:: TASK TO CARRY OUT ::
Two lines in the data below mark the range: the one with "## 添加查询并对结果相关性评级" and the one with "- 在性能仪表板中。单击左侧". Return both, along with every line between them, exactly.

---------- MATERIAL FOR THIS EXERCISE

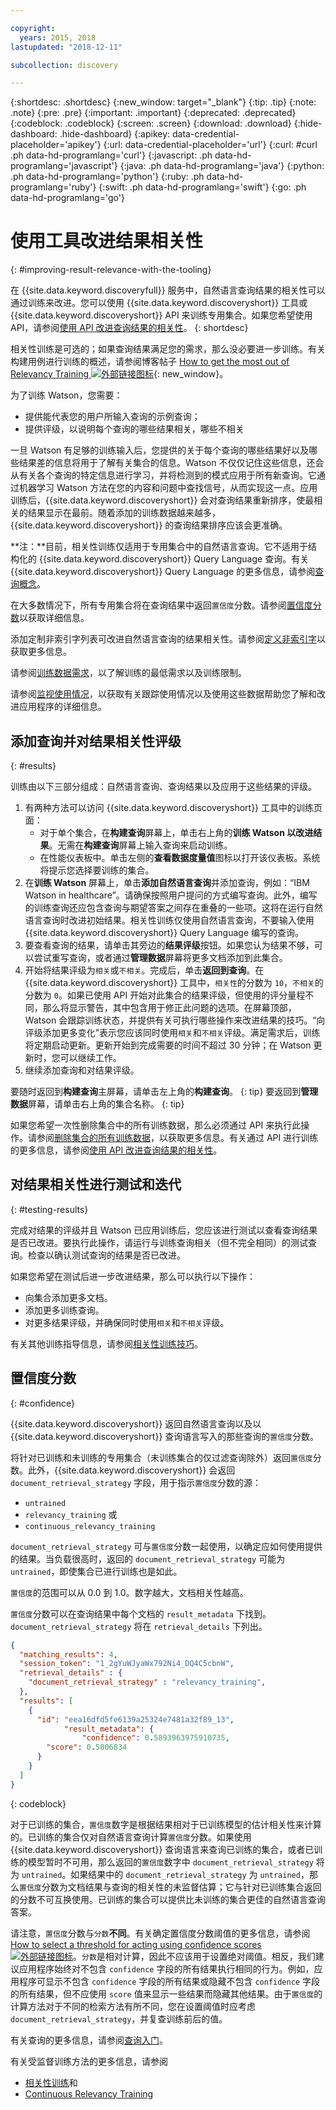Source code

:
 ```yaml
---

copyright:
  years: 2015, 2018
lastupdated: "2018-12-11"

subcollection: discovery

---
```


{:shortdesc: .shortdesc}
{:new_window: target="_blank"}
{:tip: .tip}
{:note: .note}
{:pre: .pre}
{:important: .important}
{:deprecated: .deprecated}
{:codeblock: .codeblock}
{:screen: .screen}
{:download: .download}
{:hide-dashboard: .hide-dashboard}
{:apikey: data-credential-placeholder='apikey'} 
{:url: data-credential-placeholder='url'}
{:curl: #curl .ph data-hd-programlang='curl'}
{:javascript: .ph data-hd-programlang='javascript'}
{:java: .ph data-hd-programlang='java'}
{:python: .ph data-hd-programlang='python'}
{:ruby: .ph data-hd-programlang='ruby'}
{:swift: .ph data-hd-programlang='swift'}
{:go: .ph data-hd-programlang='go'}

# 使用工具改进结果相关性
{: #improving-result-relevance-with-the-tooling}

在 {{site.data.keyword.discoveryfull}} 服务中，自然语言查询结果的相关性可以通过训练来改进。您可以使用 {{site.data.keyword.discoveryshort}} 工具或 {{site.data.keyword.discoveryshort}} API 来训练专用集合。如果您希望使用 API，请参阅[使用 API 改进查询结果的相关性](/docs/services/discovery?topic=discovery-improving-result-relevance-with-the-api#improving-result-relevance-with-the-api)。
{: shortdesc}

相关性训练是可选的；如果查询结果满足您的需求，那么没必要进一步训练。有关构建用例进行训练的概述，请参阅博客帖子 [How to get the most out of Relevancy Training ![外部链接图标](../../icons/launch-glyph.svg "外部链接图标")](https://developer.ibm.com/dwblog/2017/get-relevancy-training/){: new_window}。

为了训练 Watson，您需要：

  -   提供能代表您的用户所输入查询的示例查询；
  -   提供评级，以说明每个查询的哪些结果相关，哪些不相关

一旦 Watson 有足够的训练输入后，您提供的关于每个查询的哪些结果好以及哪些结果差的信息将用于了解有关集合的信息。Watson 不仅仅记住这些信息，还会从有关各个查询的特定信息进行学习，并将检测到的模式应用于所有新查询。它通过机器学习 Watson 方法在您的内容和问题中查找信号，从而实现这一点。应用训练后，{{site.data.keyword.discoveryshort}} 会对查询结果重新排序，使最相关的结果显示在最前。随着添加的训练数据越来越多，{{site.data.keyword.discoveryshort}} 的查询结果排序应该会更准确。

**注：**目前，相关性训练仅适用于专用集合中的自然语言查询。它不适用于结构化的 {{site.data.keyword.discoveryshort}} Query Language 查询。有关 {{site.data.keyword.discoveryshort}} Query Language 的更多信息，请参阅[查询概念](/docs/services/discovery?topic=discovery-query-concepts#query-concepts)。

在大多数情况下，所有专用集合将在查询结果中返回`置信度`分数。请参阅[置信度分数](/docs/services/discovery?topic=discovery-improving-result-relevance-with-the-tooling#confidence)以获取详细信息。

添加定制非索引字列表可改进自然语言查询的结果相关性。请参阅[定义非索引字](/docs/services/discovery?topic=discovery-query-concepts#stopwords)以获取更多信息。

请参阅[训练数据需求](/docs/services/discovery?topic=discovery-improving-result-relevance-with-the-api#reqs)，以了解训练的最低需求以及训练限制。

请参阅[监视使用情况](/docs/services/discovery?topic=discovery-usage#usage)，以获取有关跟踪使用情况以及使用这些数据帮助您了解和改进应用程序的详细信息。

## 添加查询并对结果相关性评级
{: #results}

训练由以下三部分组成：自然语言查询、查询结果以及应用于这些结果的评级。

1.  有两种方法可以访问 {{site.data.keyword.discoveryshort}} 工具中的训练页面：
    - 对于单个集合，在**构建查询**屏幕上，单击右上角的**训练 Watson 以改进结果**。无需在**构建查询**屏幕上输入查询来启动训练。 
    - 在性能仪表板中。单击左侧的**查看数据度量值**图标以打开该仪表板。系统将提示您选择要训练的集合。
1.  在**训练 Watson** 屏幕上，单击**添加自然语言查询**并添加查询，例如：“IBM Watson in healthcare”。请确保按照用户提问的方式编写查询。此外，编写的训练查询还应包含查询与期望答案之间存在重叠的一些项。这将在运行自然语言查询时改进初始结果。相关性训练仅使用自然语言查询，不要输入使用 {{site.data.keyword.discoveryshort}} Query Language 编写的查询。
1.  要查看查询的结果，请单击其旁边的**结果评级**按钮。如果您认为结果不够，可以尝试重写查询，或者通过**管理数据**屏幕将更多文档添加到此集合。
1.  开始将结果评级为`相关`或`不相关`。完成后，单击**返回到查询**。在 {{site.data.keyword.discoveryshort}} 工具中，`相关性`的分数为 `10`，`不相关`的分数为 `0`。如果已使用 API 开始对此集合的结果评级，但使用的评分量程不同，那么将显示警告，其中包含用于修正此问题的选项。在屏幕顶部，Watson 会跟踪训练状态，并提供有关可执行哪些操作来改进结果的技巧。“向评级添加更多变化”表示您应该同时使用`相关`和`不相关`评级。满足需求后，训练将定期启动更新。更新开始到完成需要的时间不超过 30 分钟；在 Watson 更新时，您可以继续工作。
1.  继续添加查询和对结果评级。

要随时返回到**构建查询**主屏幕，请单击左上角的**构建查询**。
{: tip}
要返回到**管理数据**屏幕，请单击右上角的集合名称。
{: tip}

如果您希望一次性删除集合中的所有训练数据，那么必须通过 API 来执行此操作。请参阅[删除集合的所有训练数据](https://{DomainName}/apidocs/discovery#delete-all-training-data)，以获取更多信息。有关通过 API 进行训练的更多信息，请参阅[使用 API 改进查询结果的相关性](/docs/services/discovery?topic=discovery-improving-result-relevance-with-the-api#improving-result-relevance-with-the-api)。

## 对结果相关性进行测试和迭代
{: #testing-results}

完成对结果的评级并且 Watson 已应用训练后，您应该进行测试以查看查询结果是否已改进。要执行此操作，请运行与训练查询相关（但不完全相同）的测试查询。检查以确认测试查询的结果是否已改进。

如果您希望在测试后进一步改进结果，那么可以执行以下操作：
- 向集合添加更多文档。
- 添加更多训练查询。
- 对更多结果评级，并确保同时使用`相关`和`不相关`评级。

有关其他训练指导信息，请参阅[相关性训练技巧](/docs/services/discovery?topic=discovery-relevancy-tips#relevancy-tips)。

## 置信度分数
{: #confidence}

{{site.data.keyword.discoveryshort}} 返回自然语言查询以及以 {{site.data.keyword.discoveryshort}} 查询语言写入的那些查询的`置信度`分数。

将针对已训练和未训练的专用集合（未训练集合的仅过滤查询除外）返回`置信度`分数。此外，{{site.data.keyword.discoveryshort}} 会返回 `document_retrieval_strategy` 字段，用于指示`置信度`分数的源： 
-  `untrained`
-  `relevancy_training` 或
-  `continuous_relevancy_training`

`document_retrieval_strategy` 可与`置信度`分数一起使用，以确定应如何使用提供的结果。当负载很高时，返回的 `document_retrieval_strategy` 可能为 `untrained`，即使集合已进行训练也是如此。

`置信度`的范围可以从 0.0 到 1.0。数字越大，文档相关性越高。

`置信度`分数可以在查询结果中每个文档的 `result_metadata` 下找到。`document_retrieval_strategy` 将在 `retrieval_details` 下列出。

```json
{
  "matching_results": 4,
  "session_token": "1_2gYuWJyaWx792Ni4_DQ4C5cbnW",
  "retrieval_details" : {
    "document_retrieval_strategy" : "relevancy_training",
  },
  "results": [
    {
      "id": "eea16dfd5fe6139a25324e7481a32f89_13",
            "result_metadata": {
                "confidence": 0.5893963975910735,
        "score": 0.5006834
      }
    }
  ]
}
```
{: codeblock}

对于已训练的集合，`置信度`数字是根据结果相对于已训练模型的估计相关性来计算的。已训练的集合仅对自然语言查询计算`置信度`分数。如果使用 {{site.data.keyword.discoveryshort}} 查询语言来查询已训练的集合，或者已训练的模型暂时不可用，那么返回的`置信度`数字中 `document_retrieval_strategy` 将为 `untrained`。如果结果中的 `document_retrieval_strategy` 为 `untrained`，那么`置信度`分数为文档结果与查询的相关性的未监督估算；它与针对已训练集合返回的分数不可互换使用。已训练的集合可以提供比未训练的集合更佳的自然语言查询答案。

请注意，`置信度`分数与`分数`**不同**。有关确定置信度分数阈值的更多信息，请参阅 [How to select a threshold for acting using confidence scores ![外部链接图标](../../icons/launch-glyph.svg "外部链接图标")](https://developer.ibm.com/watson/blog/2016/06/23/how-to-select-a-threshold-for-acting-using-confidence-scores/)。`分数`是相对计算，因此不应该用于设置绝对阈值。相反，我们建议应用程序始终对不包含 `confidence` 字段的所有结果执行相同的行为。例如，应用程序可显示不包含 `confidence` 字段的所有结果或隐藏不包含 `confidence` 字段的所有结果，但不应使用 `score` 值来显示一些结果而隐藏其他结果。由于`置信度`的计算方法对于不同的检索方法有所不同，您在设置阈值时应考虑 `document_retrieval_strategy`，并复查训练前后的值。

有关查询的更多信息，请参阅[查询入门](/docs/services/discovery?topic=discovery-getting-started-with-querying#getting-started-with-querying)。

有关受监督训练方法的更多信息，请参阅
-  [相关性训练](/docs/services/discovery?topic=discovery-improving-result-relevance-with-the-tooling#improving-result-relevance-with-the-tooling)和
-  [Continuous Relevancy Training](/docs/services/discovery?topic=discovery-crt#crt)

--------------------

:: RESPONSE AREA ::
## 添加查询并对结果相关性评级
{: #results}

训练由以下三部分组成：自然语言查询、查询结果以及应用于这些结果的评级。

1.  有两种方法可以访问 {{site.data.keyword.discoveryshort}} 工具中的训练页面：
    - 对于单个集合，在**构建查询**屏幕上，单击右上角的**训练 Watson 以改进结果**。无需在**构建查询**屏幕上输入查询来启动训练。 
    - 在性能仪表板中。单击左侧的**查看数据度量值**图标以打开该仪表板。系统将提示您选择要训练的集合。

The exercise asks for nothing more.